Share

Crypto Analysis 30/7: BTC, ETH, SOL, BNB

Gideon Geoffrey
Last updated:
30 July 2024 @ 22:13 UTC
Why Trust CTW

CTW is a fresh voice in the world of cryptocurrency, offering clear and insightful coverage of the ever-evolving digital asset landscape. Backed by a team of passionate writers and crypto enthusiasts, we dive deep into market trends, emerging technologies, and innovative blockchain projects. We hope to become your go-to source for up-to-date information in this fast-paced industry.

Share

ETH continues to see further price declines in the last seven days. Since the ETF launch, the coin has not seen any significant improvement as outflows mount.

Following promises by Donald Trump to make a United States Bitcoin reserve if elected, the current administration’s latest move of $2 billion worth of Bitcoin is viewed as against this promise. Crypto proponents further accused the government of trying to sabotage the bid. Nonetheless, there has been no indication it is planning to dump the transferred funds.

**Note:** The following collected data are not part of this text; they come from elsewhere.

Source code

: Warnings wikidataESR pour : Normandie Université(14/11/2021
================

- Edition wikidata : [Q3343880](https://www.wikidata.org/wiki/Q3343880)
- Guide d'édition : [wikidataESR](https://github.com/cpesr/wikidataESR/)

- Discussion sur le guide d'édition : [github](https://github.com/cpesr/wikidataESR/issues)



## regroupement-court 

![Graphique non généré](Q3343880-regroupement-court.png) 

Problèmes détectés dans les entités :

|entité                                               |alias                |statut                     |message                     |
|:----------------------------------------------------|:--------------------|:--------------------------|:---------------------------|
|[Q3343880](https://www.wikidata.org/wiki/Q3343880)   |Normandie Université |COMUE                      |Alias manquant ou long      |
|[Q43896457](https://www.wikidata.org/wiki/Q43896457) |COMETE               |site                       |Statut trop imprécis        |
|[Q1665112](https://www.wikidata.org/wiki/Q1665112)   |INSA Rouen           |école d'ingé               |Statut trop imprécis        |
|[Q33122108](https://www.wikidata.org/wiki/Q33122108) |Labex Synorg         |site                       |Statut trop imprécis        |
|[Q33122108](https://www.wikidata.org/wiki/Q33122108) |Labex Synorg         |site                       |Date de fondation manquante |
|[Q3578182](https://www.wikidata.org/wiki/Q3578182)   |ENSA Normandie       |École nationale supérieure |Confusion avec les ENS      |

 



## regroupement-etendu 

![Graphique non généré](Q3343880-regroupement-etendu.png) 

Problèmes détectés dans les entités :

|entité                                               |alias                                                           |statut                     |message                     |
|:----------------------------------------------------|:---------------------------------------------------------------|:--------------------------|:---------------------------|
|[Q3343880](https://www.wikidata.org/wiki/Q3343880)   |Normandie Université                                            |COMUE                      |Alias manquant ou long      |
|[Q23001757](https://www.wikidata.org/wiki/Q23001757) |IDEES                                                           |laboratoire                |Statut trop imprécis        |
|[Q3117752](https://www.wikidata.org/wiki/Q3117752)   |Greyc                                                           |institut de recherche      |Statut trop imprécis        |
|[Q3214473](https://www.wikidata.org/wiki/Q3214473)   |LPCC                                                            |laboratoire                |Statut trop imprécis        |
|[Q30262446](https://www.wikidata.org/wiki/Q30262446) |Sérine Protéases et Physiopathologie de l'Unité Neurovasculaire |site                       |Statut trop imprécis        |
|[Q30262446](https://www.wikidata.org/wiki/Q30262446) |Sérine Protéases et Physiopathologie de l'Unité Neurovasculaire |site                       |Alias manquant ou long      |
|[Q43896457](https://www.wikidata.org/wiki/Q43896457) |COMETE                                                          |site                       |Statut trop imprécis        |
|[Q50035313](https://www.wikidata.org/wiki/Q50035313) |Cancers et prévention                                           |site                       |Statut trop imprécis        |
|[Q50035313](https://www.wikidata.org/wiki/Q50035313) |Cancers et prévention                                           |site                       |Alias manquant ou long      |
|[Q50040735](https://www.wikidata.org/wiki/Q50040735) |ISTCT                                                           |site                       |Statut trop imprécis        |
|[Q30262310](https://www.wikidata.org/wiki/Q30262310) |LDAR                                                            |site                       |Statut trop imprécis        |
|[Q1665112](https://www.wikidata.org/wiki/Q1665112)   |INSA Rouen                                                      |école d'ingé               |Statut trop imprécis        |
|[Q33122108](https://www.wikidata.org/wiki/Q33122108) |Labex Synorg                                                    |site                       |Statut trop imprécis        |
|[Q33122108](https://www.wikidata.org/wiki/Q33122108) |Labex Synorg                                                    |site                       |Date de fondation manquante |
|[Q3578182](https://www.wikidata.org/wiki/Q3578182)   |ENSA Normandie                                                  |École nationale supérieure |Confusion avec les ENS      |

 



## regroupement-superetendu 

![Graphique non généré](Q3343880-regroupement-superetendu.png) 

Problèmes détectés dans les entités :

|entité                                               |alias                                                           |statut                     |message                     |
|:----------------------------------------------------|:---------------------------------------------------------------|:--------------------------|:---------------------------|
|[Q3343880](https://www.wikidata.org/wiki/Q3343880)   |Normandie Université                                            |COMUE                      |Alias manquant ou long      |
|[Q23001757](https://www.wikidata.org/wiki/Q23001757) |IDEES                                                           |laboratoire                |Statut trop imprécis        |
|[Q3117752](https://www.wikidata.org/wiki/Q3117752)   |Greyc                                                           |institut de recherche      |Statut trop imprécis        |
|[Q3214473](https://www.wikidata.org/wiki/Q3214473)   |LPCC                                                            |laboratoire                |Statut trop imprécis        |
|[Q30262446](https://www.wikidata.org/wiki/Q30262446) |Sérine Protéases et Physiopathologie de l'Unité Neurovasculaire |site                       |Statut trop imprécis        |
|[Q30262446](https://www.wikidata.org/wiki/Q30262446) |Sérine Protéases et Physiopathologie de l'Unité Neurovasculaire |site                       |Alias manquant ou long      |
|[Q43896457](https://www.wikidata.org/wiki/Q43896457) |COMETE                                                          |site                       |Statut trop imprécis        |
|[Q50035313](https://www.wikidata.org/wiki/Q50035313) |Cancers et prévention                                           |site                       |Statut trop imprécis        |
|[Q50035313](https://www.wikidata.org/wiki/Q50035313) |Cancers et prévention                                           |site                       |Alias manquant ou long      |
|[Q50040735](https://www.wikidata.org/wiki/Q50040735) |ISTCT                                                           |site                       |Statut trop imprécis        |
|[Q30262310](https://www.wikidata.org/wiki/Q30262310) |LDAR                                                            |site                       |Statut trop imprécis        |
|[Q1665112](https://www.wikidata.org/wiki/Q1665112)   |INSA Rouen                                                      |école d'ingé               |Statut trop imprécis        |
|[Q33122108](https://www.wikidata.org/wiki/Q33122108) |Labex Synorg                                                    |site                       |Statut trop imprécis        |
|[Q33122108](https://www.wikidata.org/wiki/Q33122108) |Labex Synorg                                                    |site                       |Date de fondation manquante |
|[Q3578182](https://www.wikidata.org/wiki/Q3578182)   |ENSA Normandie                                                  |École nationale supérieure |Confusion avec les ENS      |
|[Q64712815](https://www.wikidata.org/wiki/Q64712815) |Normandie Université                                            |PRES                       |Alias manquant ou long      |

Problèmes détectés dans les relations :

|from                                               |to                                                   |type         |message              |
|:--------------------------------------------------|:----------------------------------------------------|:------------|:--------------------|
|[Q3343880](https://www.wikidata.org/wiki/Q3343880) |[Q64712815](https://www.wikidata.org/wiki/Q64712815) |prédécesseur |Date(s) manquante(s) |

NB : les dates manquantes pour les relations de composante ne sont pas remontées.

However, the crypto market has yet to register any table improvements since the start of the week. Let’s see how some assets in the top 10 are performing.

BTC/USD

Bitcoin has not registered any price improvement since the start of the week. It is currently on the second day of consistent decline. The previous day’s action left many in shock as it retraced after looking so promising.

During the previous intraday session, it surged to a high of $70k for the first time in almost three months. The hike sparked speculation of the asset’s return to its all-time high. Others called for a new ATH of around $74k. All speculation failed, as the coin saw massive declines. As a result, it closed at $666,65 and registered losses of more than 2%.

Bitcoin’s downtrend is ongoing, with the coin seeing almost a 2% drop. It recently flipped the $66k support and is trading at $65k. Nonetheless, the bills are staging a buyback as the current candle shows a notable wick following its rebound at $65,302.

However, indicators are still bearish despite the small efforts. The moving average convergence divergence is very close to completing a bearish convergence. Both the 12-day EMA and 26-day EMA are very close to interception, which may happen in the next 24 hours if the price improvement stops.

Nonetheless, the relative strength index is yet to respond to the ongoing attempt at buyback. The metric is 54 and shows no signs of recovery. The trend may indicate lingering selling pressure amidst bullish efforts.

ETH/USD

Ethereum is seeing a small decline at the time of writing. Although not notable, the apex altcoin retested $3,200 but rebounded at $3,232. The latest decline marks another failed recovery attempt, as the asset failed to continue its climb after peaking at $3,365.

The latest price trend closely mimics that of the previous day. ETH touched $3,400 but faced massive rejection and retraced. It dropped to a close at $3,317 and closed with gains of less than 2%. As a result of the latest trend, the asset is printing a doji on the weekly scale.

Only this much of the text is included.